We first make a kernel program with no meaningful operations, just computation
between registers of GPU. Here is one:
"__kernel void vadd (__global const float4 *a, __global const float4 *b, __global float4 *c){ \n",
" int gid = get_global_id(0); \n",
" int i; \n",
" float4 dd1, dd2, dd3, dd4, dd5; \n",
" for(i=0; i<900000; i++) { \n",
"dd3 += dd2*dd5; \n",
"dd2 += dd1*dd4; \n",
"dd4 += dd3*dd1; \n",
"dd1 += dd3*dd2; \n",
"dd3 += dd2*dd5; \n",
"dd2 += dd1*dd4; \n",
"dd4 += dd3*dd1; \n",
"dd1 += dd3*dd2; \n",
The result is 13.8GFLOPS, that is a rather reasonable figure.

4.2 Real power
We used the GPU to compute the multiplication of two 1000x1000 matrix. The total computation load is 2*1000^3=2GFLOPS.
Here is the kernel program:
"__kernel void mmul(const int Ndim, const int Pdim, const int Mdim, __global float4 *A, __global float4 *B, __global float *C) { \n",

"int k, kk, m1, m2; \n",
"int i = get_global_id(0); \n",
"int j = get_global_id(1); \n",
"float4 tmp=0.0; \n",
"m1 = i*(Pdim/8); m2=j*(Pdim/8); \n",
"for(k=0; k<(Pdim/8); k++, m1++, m2++) \n",
"tmp += Atmp1[kk] * tmp2[kk];\n",
"C[i*Mdim+j] = tmp.x+tmp.y+tmp.z+tmp.w; \n",
The program used 3.3 seconds, that is about 600MFLOPS, or 0.6GFLOPS.
For comparison, the same program ran on the X200 laptop with Intel's OpenCL driver,  the result is quite surprising: 2.9GFLOPS.
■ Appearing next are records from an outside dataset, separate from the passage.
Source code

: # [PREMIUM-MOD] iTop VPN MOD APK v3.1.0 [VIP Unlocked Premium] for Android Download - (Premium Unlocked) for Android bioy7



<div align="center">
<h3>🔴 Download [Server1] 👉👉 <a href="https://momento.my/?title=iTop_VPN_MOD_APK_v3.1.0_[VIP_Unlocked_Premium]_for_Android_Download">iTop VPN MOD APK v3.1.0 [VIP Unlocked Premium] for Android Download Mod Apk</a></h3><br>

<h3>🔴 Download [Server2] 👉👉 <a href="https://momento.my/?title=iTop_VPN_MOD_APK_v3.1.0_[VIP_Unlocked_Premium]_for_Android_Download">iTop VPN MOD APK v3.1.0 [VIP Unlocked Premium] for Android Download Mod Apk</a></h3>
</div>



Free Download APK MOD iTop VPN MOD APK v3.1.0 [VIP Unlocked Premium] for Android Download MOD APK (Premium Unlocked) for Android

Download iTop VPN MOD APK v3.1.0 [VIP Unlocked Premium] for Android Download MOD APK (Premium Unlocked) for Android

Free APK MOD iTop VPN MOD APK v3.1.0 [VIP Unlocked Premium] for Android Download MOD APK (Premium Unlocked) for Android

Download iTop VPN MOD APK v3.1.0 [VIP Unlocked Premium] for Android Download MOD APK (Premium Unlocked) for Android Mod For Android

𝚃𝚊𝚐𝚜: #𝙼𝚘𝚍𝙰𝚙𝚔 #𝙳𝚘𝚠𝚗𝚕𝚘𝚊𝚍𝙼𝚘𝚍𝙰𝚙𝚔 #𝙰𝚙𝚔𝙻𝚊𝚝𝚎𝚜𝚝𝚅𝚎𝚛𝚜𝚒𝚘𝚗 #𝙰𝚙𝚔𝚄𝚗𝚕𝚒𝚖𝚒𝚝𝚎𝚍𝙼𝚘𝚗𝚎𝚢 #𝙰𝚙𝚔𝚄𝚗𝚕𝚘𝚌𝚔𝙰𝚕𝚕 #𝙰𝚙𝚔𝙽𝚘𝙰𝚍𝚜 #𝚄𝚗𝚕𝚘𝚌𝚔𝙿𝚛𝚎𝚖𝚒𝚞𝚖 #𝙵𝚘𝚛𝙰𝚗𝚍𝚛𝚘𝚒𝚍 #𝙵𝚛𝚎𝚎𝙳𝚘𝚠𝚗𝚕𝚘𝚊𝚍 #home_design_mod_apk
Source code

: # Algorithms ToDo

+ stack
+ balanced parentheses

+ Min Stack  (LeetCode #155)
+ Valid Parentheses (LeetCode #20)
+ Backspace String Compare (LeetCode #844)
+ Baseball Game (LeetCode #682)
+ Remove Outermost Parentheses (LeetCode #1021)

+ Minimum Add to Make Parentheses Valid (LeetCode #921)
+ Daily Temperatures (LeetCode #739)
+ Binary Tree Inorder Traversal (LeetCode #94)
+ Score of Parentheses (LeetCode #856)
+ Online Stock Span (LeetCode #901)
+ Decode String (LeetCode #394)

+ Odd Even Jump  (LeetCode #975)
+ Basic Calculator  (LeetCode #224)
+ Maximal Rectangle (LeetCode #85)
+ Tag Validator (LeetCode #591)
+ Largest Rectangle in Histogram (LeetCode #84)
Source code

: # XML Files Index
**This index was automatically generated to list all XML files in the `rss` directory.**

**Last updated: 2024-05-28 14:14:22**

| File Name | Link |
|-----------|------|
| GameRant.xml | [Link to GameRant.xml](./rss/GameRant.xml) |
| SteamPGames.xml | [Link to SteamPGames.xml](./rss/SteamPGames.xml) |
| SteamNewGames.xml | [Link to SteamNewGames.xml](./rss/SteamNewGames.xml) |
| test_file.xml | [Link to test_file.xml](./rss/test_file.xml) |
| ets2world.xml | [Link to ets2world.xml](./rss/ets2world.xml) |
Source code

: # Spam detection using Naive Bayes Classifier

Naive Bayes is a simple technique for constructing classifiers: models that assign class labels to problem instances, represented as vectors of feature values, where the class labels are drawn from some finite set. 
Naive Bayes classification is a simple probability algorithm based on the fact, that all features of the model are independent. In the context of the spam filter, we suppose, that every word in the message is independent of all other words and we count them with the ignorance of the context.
Let's figure out the reason for the difference:
First, The Cuo 2 P8600 has two CPU cores, the working frequency is 2.4G, each core has a SSE 128bit floating point processor, it can be regarded as one shader, so P8600 has two shaders working at 2.4G, GC2000 has 4 shaders working at 0.5G, the ratio of computing ability shall be 2*2.4 : 4*0.5 = 2.4 : 1.
Secondly, P8600 has 3M L2 cache, and for GC2000, as stated above, the OpenCL can only  use 1k local memory and 64byte memory cache.
And further, the memory bandwidth greatly influenced the result. Intel's P8600 memory bandwith is 800Mhz 64bit, that is 6.4G. According to I.MX6's datasheet, the double 64bit AXI can run at maximum speed of 264Mhz, the bandwith is about 2.1G. As GC2000 almost has no cache, one GLOPS needs at least one new float number, that is 4 bytes, for a 2.1G bus, the maximum throughput is 500M float numbers, cache can make things a little better, so the test result 600MGLOPS is a very reasonable figure for GC2000.

600MFLOS is not a very bad result. Half of it is enough to drive a 720p display. So, there is plenty of room for general computing.

As you see, the bottleneck of GPU computing is the system bus bandwidth and cache size of the GPU. I do not know why Vivante designed such a small cache for OpenCL. Maybe it is the driver's configuration, or the hardware's limitation. That tremendously limited the power of gc2000.
I hope the engineers of Vivante could make some optimization for their driver and future GPU design, so that their GPU could be better used for general computing.

The test platform is a i.MX6Q TV stick Hi802 with Ubuntu 11.10 linaro and  vivance opencl driver , the test platform for Lenovo X200 Laptop is Ubuntu 12.04 with Intel OpenCL driver.